The entire lobby is filled with the scent of pine as a truck honks its horn and yanks the wide tree through the door opening. Dust floats in the air and some branches break, but the tree is whole and ready for beach ball-sized ornaments and the 1,000 feet of lights to be lit for the holiday season.
Kate Spielman and her family used to watch the tree come to the museum from through the windows of their home down the street. Eventually, her younger brother Bob Spielman became one of the Union Pacific workers who goes up in the tree to attach it to the hook. Now, the Spielman family along with 95-year-old Lucy Spielman, watches the tree in person. Kate said the process means a lot to the family.

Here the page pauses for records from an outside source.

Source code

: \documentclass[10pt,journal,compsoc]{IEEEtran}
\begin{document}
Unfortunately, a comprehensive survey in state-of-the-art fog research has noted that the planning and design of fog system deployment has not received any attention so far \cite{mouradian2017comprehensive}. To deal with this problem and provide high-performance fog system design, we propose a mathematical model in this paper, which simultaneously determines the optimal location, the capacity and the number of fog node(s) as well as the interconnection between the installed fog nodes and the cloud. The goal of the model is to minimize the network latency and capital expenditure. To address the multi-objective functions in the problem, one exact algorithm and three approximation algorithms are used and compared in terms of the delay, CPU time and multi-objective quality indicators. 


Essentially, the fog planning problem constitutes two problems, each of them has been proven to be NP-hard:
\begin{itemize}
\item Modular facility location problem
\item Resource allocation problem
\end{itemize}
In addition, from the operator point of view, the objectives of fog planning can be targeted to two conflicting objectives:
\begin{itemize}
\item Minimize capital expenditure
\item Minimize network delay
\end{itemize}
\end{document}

“It’s to honor the Durham Heritage Museum, to kick off the Christmas season in Omaha and Union Pacific does such a great job with this Christmas tree every year here at the museum,” she said.
Nick Haley, who has been on the Union Pacific tree harvesting team for about ten years, said he has always enjoyed being a part of the Omaha tradition.
“It’s great to give back to the community. I think it’s important, a lot of people enjoy it,” he said.
His favorite part is hanging the tree up and in place.
Meanwhile, back at the Croy house, Steve Croy said he has a plan.
“You know, there's a little sadness about it being gone and everything. But at least I know that it's going for a good purpose, a good cause. And so, you know, we'll just get used to it. I'll probably plant another tree here next summer or something,” he said.
Robert Croy’s tree will stay up in its new home until Sunday, Jan. 7.